BANGKOK (Reuters) - A rice-subsidy scheme introduced by Thailand’s ousted former Prime Minister Yingluck Shinawatra lost 518 billion baht ($15.8 billion, the Finance Ministry said on Thursday.
The scheme, which paid farmers above-market rates for their crop, helped bring Yingluck to power in a landslide election in 2011 due to support from farmers mostly in the country’s north and northeast.
However, the scheme backfired when the government failed to sell rice to pay arrears to angry farmers, leaving Thailand with massive stockpiles. The stockpiles are now estimated at 19.2 million tonnes, said Rangsan Sriworasart, permanent secretary for the Ministry of Finance.

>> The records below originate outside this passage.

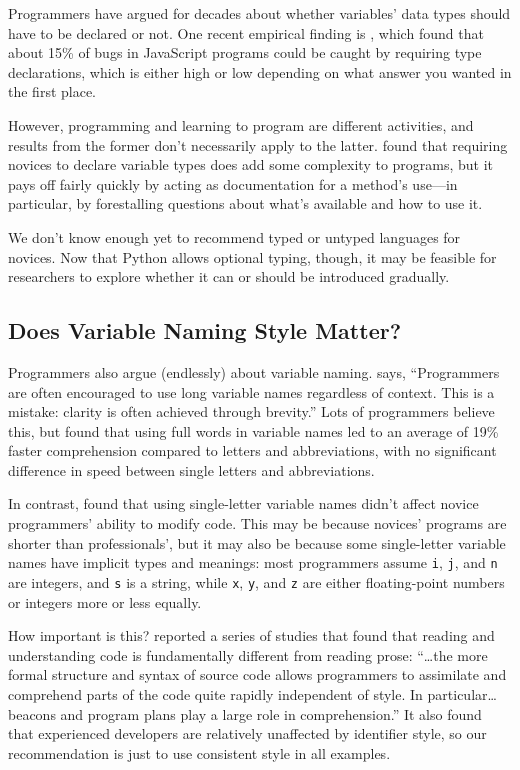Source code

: Programmers have argued for decades about whether variables' data
types should have to be declared or not.  One recent empirical finding
is \cite{Gao2017}, which found that about 15\% of bugs in JavaScript
programs could be caught by requiring type declarations, which is
either high or low depending on what answer you wanted in the first
place.

However, programming and learning to program are different activities,
and results from the former don't necessarily apply to the latter.
\cite{Endr2014} found that requiring novices to declare variable types
does add some complexity to programs, but it pays off fairly quickly
by acting as documentation for a method's use---in particular, by
forestalling questions about what's available and how to use it.

We don't know enough yet to recommend typed or untyped languages for
novices.  Now that Python allows optional typing, though, it may be
feasible for researchers to explore whether it can or should be
introduced gradually.

\subsection*{Does Variable Naming Style Matter?}

Programmers also argue (endlessly) about variable naming.
\cite{Kern1999} says, ``Programmers are often encouraged to use long
variable names regardless of context. This is a mistake: clarity is
often achieved through brevity.''  Lots of programmers believe this,
but \cite{Hofm2017} found that using full words in variable names led
to an average of 19\% faster comprehension compared to letters and
abbreviations, with no significant difference in speed between single
letters and abbreviations.

In contrast, \cite{Beni2017} found that using single-letter variable
names didn't affect novice programmers' ability to modify code.  This
may be because novices' programs are shorter than professionals', but
it may also be because some single-letter variable names have implicit
types and meanings: most programmers assume \texttt{i}, \texttt{j},
and \texttt{n} are integers, and \texttt{s} is a string, while
\texttt{x}, \texttt{y}, and \texttt{z} are either floating-point
numbers or integers more or less equally.

How important is this?  \cite{Bink2012} reported a series of studies
that found that reading and understanding code is fundamentally
different from reading prose: ``{\ldots}the more formal structure and
syntax of source code allows programmers to assimilate and comprehend
parts of the code quite rapidly independent of style.  In
particular{\ldots}beacons and program plans play a large role in
comprehension.''  It also found that experienced developers are
relatively unaffected by identifier style, so our recommendation is
just to use consistent style in all examples.

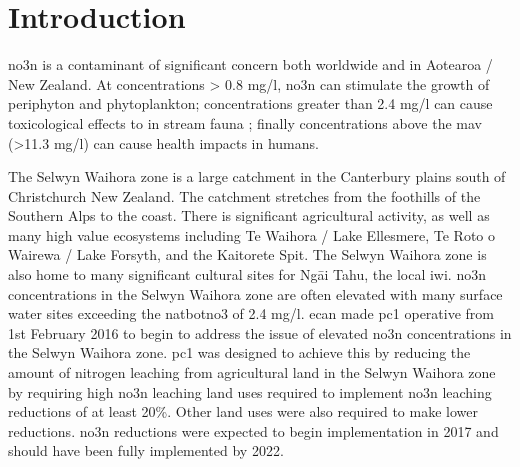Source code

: 
\section[Introduction]{Introduction} \label{sec:intro}

\gls{no3n} is a contaminant of significant concern both worldwide and in Aotearoa / New Zealand.
At concentrations > 0.8 mg/l, \gls{no3n} can stimulate the growth of periphyton and phytoplankton\citep{mcdowell_global_2020}; concentrations greater than 2.4 mg/l can cause toxicological effects to in stream fauna
\citep{camargo_nitrate_2005, horak_assessing_2019,wagenhoff_identifying_2017};
finally concentrations above the \gls{mav} (>11.3 mg/l) can cause health impacts in humans\citep{rahman_anthropogenic_2021}.

The Selwyn Waihora zone is a large catchment in the Canterbury plains south of Christchurch New Zealand. The catchment stretches from the foothills of the Southern Alps to the coast. There is significant agricultural activity, as well as many high value ecosystems including Te Waihora / Lake Ellesmere, Te Roto o Wairewa / Lake Forsyth, and the Kaitorete Spit. The Selwyn Waihora zone is also home to many significant cultural sites for Ngāi Tahu, the local iwi. \gls{no3n} concentrations in the Selwyn Waihora zone are often elevated with many surface water sites exceeding the \gls{natbotno3} of 2.4 mg/l\citep{noauthor_national_2020}. \gls{ecan} made \gls{pc1} operative from 1st February 2016 to begin to address the issue of elevated \gls{no3n} concentrations in the Selwyn Waihora zone. \gls{pc1} was designed to achieve this by reducing the amount of nitrogen leaching from agricultural land in the Selwyn Waihora zone by requiring high \gls{no3n} leaching land uses required to implement \gls{no3n} leaching reductions of at least 20\%. Other land uses were also required to make lower reductions. \gls{no3n} reductions were expected to begin implementation in 2017 and should have been fully implemented by 2022.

Yingluck was forced to step down in May when a court found her guilty of abusing power in the transfer of an official. Days later, the military staged a coup following six months of street protests aimed at ousting Yingluck.
The military put a halt to state rice sales and General Prayuth Chan-ocha, the coup leader and current Prime Minister, has ruled out a new rice price intervention scheme.
In its record year for exports in 2011, Thailand shipped 10.6 million tonnes of rice.
The latest audit found that around 70 percent of the rice held in stockpiles is deteriorating.
Rangsun said an official audit of state stockpiles would be announced at a later date by the prime minister’s office.